- Opening Delimiter -
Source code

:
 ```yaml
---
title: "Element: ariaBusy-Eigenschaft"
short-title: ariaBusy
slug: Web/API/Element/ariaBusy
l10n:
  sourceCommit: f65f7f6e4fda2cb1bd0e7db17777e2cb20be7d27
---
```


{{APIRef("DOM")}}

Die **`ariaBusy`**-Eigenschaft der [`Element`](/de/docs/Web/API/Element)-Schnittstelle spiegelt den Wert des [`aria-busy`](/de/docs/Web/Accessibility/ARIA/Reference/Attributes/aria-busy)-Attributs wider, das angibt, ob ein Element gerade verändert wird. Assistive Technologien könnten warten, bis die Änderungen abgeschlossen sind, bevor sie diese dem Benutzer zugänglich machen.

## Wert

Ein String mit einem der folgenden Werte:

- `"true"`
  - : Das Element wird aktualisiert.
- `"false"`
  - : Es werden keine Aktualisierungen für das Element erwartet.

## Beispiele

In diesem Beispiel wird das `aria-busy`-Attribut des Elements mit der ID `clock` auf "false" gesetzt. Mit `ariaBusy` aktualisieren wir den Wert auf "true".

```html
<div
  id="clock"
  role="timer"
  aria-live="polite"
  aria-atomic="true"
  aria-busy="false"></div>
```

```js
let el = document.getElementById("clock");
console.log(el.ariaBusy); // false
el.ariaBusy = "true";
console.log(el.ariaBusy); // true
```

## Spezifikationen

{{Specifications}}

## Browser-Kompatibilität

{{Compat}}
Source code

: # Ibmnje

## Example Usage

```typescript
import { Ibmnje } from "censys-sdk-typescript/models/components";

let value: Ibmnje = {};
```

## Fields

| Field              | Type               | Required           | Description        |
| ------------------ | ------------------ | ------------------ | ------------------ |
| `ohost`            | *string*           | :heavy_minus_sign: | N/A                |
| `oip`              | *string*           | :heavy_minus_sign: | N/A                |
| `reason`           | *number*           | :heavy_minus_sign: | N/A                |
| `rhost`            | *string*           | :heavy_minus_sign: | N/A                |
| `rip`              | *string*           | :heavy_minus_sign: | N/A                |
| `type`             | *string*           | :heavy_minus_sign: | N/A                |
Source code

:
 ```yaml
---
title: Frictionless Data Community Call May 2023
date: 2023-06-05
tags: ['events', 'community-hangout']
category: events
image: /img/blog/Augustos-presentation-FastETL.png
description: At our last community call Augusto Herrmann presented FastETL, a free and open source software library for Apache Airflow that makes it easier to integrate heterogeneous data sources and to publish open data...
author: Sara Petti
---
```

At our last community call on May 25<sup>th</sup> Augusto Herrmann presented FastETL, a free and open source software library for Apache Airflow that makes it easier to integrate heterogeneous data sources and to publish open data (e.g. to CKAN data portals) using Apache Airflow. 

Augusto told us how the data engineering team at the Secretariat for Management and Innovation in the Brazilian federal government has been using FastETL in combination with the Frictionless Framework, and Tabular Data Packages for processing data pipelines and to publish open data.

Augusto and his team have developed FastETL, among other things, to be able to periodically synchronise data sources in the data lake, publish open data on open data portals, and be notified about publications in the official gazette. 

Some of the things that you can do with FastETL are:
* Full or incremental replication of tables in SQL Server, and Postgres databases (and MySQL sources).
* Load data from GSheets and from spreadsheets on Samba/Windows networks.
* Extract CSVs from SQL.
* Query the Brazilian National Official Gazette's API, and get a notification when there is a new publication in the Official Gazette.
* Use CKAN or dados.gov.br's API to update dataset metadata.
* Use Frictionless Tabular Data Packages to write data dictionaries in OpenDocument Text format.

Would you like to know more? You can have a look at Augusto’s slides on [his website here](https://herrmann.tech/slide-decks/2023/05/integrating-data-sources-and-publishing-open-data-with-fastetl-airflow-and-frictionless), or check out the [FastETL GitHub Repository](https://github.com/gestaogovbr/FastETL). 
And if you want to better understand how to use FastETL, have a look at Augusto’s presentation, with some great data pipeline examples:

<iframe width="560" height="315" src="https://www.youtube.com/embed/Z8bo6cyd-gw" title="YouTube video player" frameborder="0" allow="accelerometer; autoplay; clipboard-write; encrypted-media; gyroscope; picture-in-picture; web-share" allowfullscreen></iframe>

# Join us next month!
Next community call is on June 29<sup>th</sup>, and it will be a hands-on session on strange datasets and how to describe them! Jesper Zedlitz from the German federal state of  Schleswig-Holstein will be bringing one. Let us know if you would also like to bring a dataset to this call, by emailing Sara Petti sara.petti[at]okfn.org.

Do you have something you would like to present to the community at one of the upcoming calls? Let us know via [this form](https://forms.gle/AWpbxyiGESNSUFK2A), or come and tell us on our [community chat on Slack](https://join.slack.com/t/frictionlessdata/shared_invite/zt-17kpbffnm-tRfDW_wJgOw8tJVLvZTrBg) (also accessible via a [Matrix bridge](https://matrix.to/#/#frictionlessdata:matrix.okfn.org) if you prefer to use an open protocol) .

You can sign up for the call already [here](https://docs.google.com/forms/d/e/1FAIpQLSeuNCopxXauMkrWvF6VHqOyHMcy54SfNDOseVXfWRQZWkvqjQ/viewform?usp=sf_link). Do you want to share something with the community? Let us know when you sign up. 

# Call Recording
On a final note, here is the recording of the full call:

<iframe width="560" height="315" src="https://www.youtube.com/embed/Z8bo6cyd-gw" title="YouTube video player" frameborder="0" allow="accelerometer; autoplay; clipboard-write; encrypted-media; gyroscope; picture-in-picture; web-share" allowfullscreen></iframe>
- Closing Delimiter -
Problem to work on: Send back an exact copy of only the lines from the line with "## Example Usage" up to and including the line with "At our last community call on" in the data above.

Reply:
## Example Usage

```typescript
import { Ibmnje } from "censys-sdk-typescript/models/components";

let value: Ibmnje = {};
```

## Fields

| Field              | Type               | Required           | Description        |
| ------------------ | ------------------ | ------------------ | ------------------ |
| `ohost`            | *string*           | :heavy_minus_sign: | N/A                |
| `oip`              | *string*           | :heavy_minus_sign: | N/A                |
| `reason`           | *number*           | :heavy_minus_sign: | N/A                |
| `rhost`            | *string*           | :heavy_minus_sign: | N/A                |
| `rip`              | *string*           | :heavy_minus_sign: | N/A                |
| `type`             | *string*           | :heavy_minus_sign: | N/A                |
Source code

:
 ```yaml
---
title: Frictionless Data Community Call May 2023
date: 2023-06-05
tags: ['events', 'community-hangout']
category: events
image: /img/blog/Augustos-presentation-FastETL.png
description: At our last community call Augusto Herrmann presented FastETL, a free and open source software library for Apache Airflow that makes it easier to integrate heterogeneous data sources and to publish open data...
author: Sara Petti
---
```

At our last community call on May 25<sup>th</sup> Augusto Herrmann presented FastETL, a free and open source software library for Apache Airflow that makes it easier to integrate heterogeneous data sources and to publish open data (e.g. to CKAN data portals) using Apache Airflow. 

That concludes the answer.